There are two general types of mechanical ventilation control modes. A first type delivers gas to a patient based on a frequency selected by the clinician which is independent of patient activity. This type of ventilation, known as controlled mechanical ventilation, is used when the ventilator is needed to breathe for the patient such as when the patient is non-alert, sedated, unresponsive or paralyzed. A second type of ventilation, known as assisted mechanical ventilation, or assisted ventilation, or augmented ventilation, delivers gas to the patient in response to an inspiratory effort generated by the patient. This type of ventilation helps the patient breathe, such as when the patient has respiratory insufficiency such as COPD. There are also ventilators and modes of ventilation that combine the two modes of ventilation described above.
In the use of all ventilators a gas delivery circuit is required to deliver the gas from the ventilator to the patient. Also required is a ventilation patient interface which is in communication with the patient's airway. The gas delivery circuit connects to the patient interface so that the ventilator can deliver air into the patient's airway through the gas delivery circuit and through the patient interface. These interfaces can be non-invasive such as a mask over the nose and/or mouth or a nasal cannula, or can be invasive, such as an endotracheal tube, tracheostomy tube, or transtracheal catheter which is placed into the airway of the patient.
In a more specific case of respiratory support ventilation, the patient receives gas from the ventilator with a patient interface configuration known as an “open airway” system, meaning the patient's respiratory tract is open to atmosphere through their normal upper airway breathing routes (mouth and nose). Open airway ventilation (OAV) when used is typically used with spontaneously breathing patients who need respiratory support; however, OAV can also be used for ventilator dependent patients who cannot breathe. In the former case, the patient may be breathing “spontaneously” or naturally through their upper airway but their breathing is augmented by receiving additional gas from the ventilator through the “open” patient interface. The goal of this therapy is to help the patient's work of breathing with an OAV system, such that the patient is not encumbered with the various problems, limitations, obtrusiveness and side effects of closed airway positive pressure ventilation. This system is described in U.S. Pat. No. 7,487,778 (Freitag) and US Printed Publication 2005/0005936 (Wondka). The ventilation interface described in this prior art is typically a transtracheal ventilation catheter that is placed percutaneously through the patient's neck into the tracheal lumen, or a catheter placed into an existing airway tube, such as an uncuffed tracheostomy tube.
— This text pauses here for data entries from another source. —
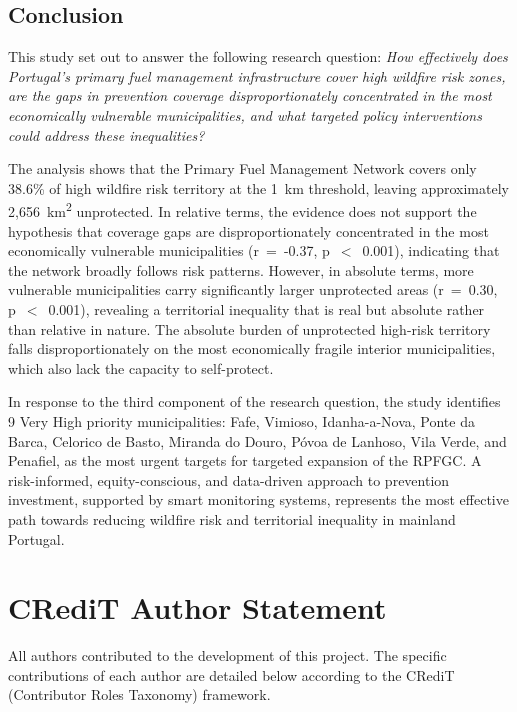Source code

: \subsection{Conclusion}


This study set out to answer the following research question:
\textit{How effectively does Portugal's primary fuel management
infrastructure cover high wildfire risk zones, are the gaps in
prevention coverage disproportionately concentrated in the most
economically vulnerable municipalities, and what targeted policy
interventions could address these inequalities?}

The analysis shows that the Primary Fuel Management Network covers
only 38.6\% of high wildfire risk territory at the 1~km threshold,
leaving approximately 2,656~km\textsuperscript{2} unprotected. In
relative terms, the evidence does not support the hypothesis that
coverage gaps are disproportionately concentrated in the most
economically vulnerable municipalities (r~=~-0.37, p~$<$~0.001),
indicating that the network broadly follows risk patterns. However,
in absolute terms, more vulnerable municipalities carry significantly
larger unprotected areas (r~=~0.30, p~$<$~0.001), revealing a
territorial inequality that is real but absolute rather than relative
in nature. The absolute burden of unprotected high-risk territory
falls disproportionately on the most economically fragile interior
municipalities, which also lack the capacity to self-protect.

In response to the third component of the research question, the
study identifies 9 Very High priority municipalities: Fafe,
Vimioso, Idanha-a-Nova, Ponte da Barca, Celorico de Basto, Miranda
do Douro, Póvoa de Lanhoso, Vila Verde, and Penafiel, as the
most urgent targets for targeted expansion of the RPFGC. A
risk-informed, equity-conscious, and data-driven approach to
prevention investment, supported by smart monitoring systems,
represents the most effective path towards reducing wildfire risk
and territorial inequality in mainland Portugal.


\newpage

\section*{CRediT Author Statement}
All authors contributed to the development of this project.
The specific contributions of each author are detailed below
according to the CRediT (Contributor Roles Taxonomy) framework.\\

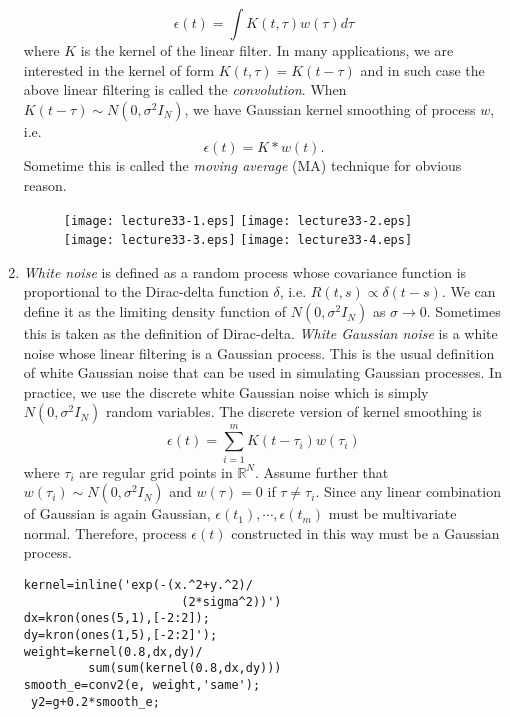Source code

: \documentclass[11pt,twocolumn]{article} %
\begin{document}
\begin{enumerate}
$$ \epsilon(t) = \int K(t,\tau)w(\tau)  d\tau$$
where $K$ is the kernel of the linear filter. In many
applications, we are interested in the kernel of form $K(t,\tau) =
K(t-\tau)$ and in such case the above linear filtering is called
the {\em convolution}. When $K(t-\tau) \sim N(0,\sigma^2I_N)$, we
have Gaussian kernel smoothing of process $w$, i.e.
$$\epsilon(t) = K * w (t).$$
Sometime this is called the {\em moving average} (MA) technique
for obvious reason.
\begin{figure}
\centering
\renewcommand{\baselinestretch}{1}
\texttt{[image: lecture33-1.eps]}
\texttt{[image: lecture33-2.eps]}
\texttt{[image: lecture33-3.eps]}
\texttt{[image: lecture33-4.eps]}
\end{figure}
\item {\em White noise} is defined as a random process whose
covariance function is proportional to the Dirac-delta function
$\delta$, i.e. $R(t,s) \propto \delta(t-s)$. We can define it as
the limiting density function of $N(0,\sigma^2I_N)$ as $\sigma \to
0$. %
Sometimes this is taken as the definition of
Dirac-delta. {\em White Gaussian noise} is a white noise whose
linear filtering is a Gaussian process. This is the usual
definition of white Gaussian noise that can be used in simulating
Gaussian processes. In practice, we use the discrete white
Gaussian noise which is simply $N(0,\sigma^2I_N)$ random
variables. The discrete version of kernel smoothing is
$$\epsilon(t) = \sum_{i=1}^m K(t-\tau_i)w(\tau_i)$$
where $\tau_i$ are regular grid points in $\mathbb{R}^N$. Assume
further that $w(\tau_i) \sim N(0,\sigma^2I_N)$ and $w(\tau)=0$ if
$\tau \neq \tau_i$. Since any linear combination of Gaussian is
again Gaussian, $\epsilon(t_1), \cdots, \epsilon(t_m)$ must be
multivariate normal. Therefore, process $\epsilon(t)$ constructed
in this way must be a Gaussian process.
\begin{verbatim}
kernel=inline('exp(-(x.^2+y.^2)/
                      (2*sigma^2))')
dx=kron(ones(5,1),[-2:2]);
dy=kron(ones(1,5),[-2:2]');
weight=kernel(0.8,dx,dy)/
         sum(sum(kernel(0.8,dx,dy)))
smooth_e=conv2(e, weight,'same');
 y2=g+0.2*smooth_e;
\end{verbatim}
\end{enumerate}
\end{document}
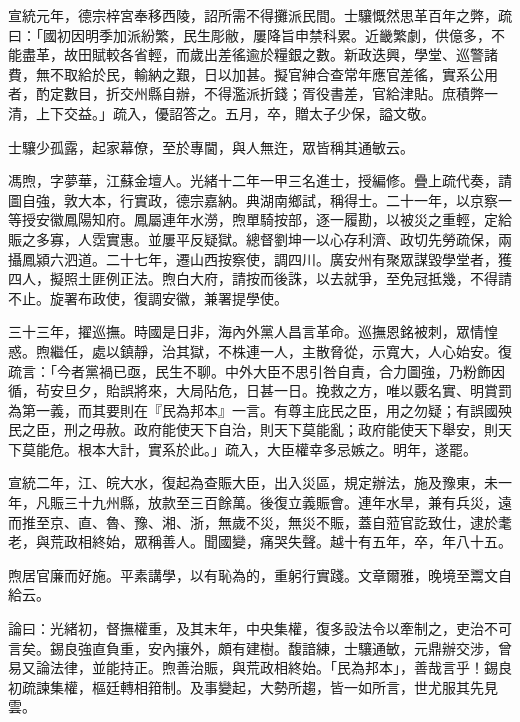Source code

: \begin{pinyinscope}
宣統元年，德宗梓宮奉移西陵，詔所需不得攤派民間。士驤慨然思革百年之弊，疏曰：「國初因明季加派紛繁，民生彫敝，屢降旨申禁科累。近畿繁劇，供億多，不能盡革，故田賦較各省輕，而歲出差徭逾於糧銀之數。新政迭興，學堂、巡警諸費，無不取給於民，輸納之艱，日以加甚。擬官紳合查常年應官差徭，實系公用者，酌定數目，折交州縣自辦，不得濫派折錢；胥役書差，官給津貼。庶積弊一清，上下交益。」疏入，優詔答之。五月，卒，贈太子少保，謚文敬。

士驤少孤露，起家幕僚，至於專閫，與人無迕，眾皆稱其通敏云。

馮煦，字夢華，江蘇金壇人。光緒十二年一甲三名進士，授編修。疊上疏代奏，請圖自強，敦大本，行實政，德宗嘉納。典湖南鄉試，稱得士。二十一年，以京察一等授安徽鳳陽知府。鳳屬連年水澇，煦單騎按部，逐一履勘，以被災之重輕，定給賑之多寡，人霑實惠。並屢平反疑獄。總督劉坤一以心存利濟、政切先勞疏保，兩攝鳳潁六泗道。二十七年，遷山西按察使，調四川。廣安州有聚眾謀毀學堂者，獲四人，擬照土匪例正法。煦白大府，請按而後誅，以去就爭，至免冠抵幾，不得請不止。旋署布政使，復調安徽，兼署提學使。

三十三年，擢巡撫。時國是日非，海內外黨人昌言革命。巡撫恩銘被刺，眾情惶惑。煦繼任，處以鎮靜，治其獄，不株連一人，主散脅從，示寬大，人心始安。復疏言：「今者黨禍已亟，民生不聊。中外大臣不思引咎自責，合力圖強，乃粉飾因循，茍安旦夕，貽誤將來，大局阽危，日甚一日。挽救之方，唯以覈名實、明賞罰為第一義，而其要則在『民為邦本』一言。有尊主庇民之臣，用之勿疑；有誤國殃民之臣，刑之毋赦。政府能使天下自治，則天下莫能亂；政府能使天下舉安，則天下莫能危。根本大計，實系於此。」疏入，大臣權幸多忌嫉之。明年，遂罷。

宣統二年，江、皖大水，復起為查賑大臣，出入災區，規定辦法，施及豫東，未一年，凡賑三十九州縣，放款至三百餘萬。後復立義賑會。連年水旱，兼有兵災，遠而推至京、直、魯、豫、湘、浙，無歲不災，無災不賑，蓋自蒞官訖致仕，逮於耄老，與荒政相終始，眾稱善人。聞國變，痛哭失聲。越十有五年，卒，年八十五。

煦居官廉而好施。平素講學，以有恥為的，重躬行實踐。文章爾雅，晚境至鬻文自給云。

論曰：光緒初，督撫權重，及其末年，中央集權，復多設法令以牽制之，吏治不可言矣。錫良強直負重，安內攘外，頗有建樹。馥諳練，士驤通敏，元鼎辦交涉，曾易又論法律，並能持正。煦善治賑，與荒政相終始。「民為邦本」，善哉言乎！錫良初疏諫集權，樞廷轉相箝制。及事變起，大勢所趨，皆一如所言，世尤服其先見雲。


\end{pinyinscope}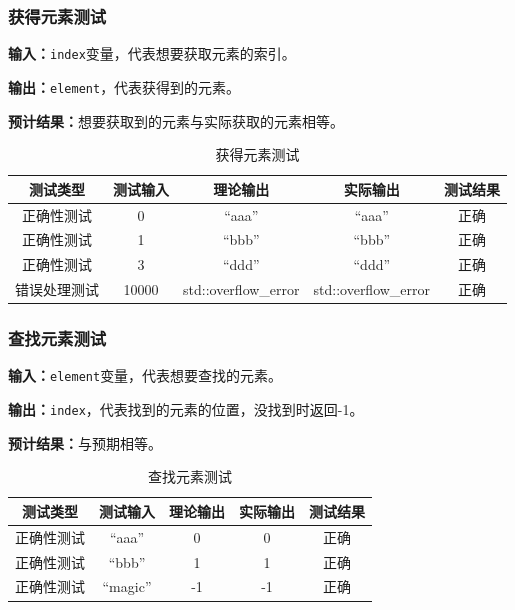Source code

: \subsubsection{获得元素测试}
\textbf{输入：}\texttt{index}变量，代表想要获取元素的索引。
\par
\textbf{输出：}\texttt{element}，代表获得到的元素。
\par
\textbf{预计结果：}想要获取到的元素与实际获取的元素相等。
\begin{table}[h]
    \centering
    \caption{获得元素测试}
    \begin{tabular}{@{}ccccc@{}}
        \toprule
        \multicolumn{1}{c}{测试类型}    & \multicolumn{1}{c}{测试输入} & \multicolumn{1}{c}{理论输出} & \multicolumn{1}{c}{实际输出} &
        \multicolumn{1}{c}{测试结果} \\ \midrule
        \multicolumn{1}{c|}{正确性测试}  & 0&``aaa''&``aaa''&正确\\
        \multicolumn{1}{c|}{正确性测试}  & 1&``bbb''&``bbb''&正确\\
        \multicolumn{1}{c|}{正确性测试}  & 3&``ddd''&``ddd''&正确\\
        \multicolumn{1}{c|}{错误处理测试} & 10000& std::overflow\_error& std::overflow\_error& 正确\\ \bottomrule
    \end{tabular}
    \label{tab:gettest2}
\end{table}

\subsubsection{查找元素测试}
\textbf{输入：}\texttt{element}变量，代表想要查找的元素。
\par
\textbf{输出：}\texttt{index}，代表找到的元素的位置，没找到时返回-1。
\par
\textbf{预计结果：}与预期相等。
\begin{table}[h]
    \centering
    \caption{查找元素测试}
    \begin{tabular}{@{}ccccc@{}}
        \toprule
        \multicolumn{1}{c}{测试类型}    & \multicolumn{1}{c}{测试输入} & \multicolumn{1}{c}{理论输出} & \multicolumn{1}{c}{实际输出} &
        \multicolumn{1}{c}{测试结果} \\ \midrule
        \multicolumn{1}{c|}{正确性测试}  & ``aaa''&0&0&正确\\
        \multicolumn{1}{c|}{正确性测试}  & ``bbb''&1&1&正确\\
        \multicolumn{1}{c|}{正确性测试}  & ``magic''&-1&-1&正确\\ \bottomrule
    \end{tabular}
    \label{tab:locatetest2}
\end{table}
Alternatively, the ventilation catheter is placed into a stent or stoma guide, such as a Montgomery T-Tube, or an endotracheal tube, or an airway prosthesis. In OAV, providing mechanical ventilation support to the lungs is not obviously possible, because air delivered from the ventilator has the potential of leaking out of the upper airway if the airway is open, thus rendering the system ineffective and limiting the additive volume that can be delivered to the lung. Therefore, special airflow delivery fluid dynamics are required to make the system efficacious and efficient, and special delivery systems and interface designs are required to accomplish these dynamics.